The buy/sell spread, also known as the bid/ask spread, is an important indicator of the liquidity of a stock. It can be calculated as the average percentage difference between the last bid and ask price each day over a certain period, say a year. Typically, large-cap stocks trade on low spreads, usually less than 1 per cent. Smaller companies can sometimes trade on much higher percentages.

Turnover is the average number of shares traded per year as a percentage of total shares outstanding. Turnover provides an indication of the liquidity of a stock and the general level of interest in a company's shares. Turnover is usually higher in large-cap stocks, with a significant degree of institutional shareholders trading in large volumes. Turnover tends to be around 100 per cent of issued shares each year for larger companies, but well below that for smaller stocks.

Look also at average trading volumes to be sure the size of trade you anticipate seeking will be well covered by regular activity.

Top 20 shareholder ownership represents the percentage of the company's stock held by the 20 largest shareholders. It can provide an indication of a company's liquidity. A high figure will often mean there is less stock available for trading. Top 20 shareholders tend to own 60-70 per cent of company shares on average, both in large and small caps.

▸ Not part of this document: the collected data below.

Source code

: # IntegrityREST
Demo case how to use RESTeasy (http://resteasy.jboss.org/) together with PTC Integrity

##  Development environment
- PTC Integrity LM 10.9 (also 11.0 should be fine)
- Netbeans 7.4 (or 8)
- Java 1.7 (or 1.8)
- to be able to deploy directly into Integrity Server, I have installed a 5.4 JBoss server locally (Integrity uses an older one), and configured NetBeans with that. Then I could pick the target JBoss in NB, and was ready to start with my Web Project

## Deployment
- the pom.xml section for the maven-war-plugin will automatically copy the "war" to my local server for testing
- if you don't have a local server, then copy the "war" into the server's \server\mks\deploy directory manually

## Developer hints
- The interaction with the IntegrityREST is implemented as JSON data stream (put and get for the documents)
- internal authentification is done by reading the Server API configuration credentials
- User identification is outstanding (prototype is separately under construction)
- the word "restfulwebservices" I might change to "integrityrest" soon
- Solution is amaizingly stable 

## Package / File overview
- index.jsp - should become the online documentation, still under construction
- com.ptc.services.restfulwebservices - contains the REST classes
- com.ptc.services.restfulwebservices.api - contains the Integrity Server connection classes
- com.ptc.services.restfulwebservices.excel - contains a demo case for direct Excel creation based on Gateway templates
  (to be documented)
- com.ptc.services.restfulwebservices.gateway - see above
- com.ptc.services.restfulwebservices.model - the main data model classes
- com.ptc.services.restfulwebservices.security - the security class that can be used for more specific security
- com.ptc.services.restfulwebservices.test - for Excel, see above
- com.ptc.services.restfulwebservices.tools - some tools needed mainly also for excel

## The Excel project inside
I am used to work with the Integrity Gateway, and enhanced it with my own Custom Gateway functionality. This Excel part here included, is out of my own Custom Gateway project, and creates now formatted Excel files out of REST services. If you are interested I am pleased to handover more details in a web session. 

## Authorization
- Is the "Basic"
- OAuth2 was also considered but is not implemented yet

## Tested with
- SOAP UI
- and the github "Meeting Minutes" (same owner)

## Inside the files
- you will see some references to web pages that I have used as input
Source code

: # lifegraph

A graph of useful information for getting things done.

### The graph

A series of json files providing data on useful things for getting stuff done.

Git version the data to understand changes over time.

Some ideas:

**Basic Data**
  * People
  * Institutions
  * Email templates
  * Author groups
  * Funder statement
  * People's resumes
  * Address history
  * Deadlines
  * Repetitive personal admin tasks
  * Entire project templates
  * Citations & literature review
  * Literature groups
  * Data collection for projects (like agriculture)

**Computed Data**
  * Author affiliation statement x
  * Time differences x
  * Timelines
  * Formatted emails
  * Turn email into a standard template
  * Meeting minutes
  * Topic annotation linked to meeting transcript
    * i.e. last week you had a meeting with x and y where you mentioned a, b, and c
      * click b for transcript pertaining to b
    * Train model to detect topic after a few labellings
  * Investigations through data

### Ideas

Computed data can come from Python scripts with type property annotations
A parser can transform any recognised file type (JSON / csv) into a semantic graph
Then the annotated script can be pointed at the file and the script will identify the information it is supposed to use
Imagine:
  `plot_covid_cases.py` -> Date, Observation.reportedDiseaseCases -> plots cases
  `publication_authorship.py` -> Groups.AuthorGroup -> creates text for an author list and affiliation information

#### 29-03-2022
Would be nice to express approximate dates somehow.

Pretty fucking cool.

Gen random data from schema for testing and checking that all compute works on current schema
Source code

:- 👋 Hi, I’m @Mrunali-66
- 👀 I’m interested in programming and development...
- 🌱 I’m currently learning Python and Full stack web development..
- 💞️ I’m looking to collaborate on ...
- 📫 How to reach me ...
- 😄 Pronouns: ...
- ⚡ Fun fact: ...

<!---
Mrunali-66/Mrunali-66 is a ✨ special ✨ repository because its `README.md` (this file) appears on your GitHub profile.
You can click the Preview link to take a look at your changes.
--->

Liquidity and the bear market

Smaller cap liquidity has dried up during the bear market to a far greater extent than in large caps. Average turnover among large caps in the S&P/ASX100 index increased from 98 per cent to 118 per cent between 2007 and 2008 as investors shifted portfolio positions. Turnover has declined modestly so far this year to 104 per cent as many investors stayed away from the market. Large cap average buy/sell spreads have marginally increased from 0.4 per cent to 0.5 per cent since 2007.

Investors have left the smaller-cap space in more dramatic fashion. Average turnover among stocks outside the S&P/ASX100 dropped from 48 per cent in 2007 to 23 per cent in 2008. Turnover of 10 per cent this year is tiny. Smaller cap average buy/sell spreads rose from 4.1 per cent in 2007 to 9.8 per cent in 2008, then to as wide as 13.7 per cent so far this year.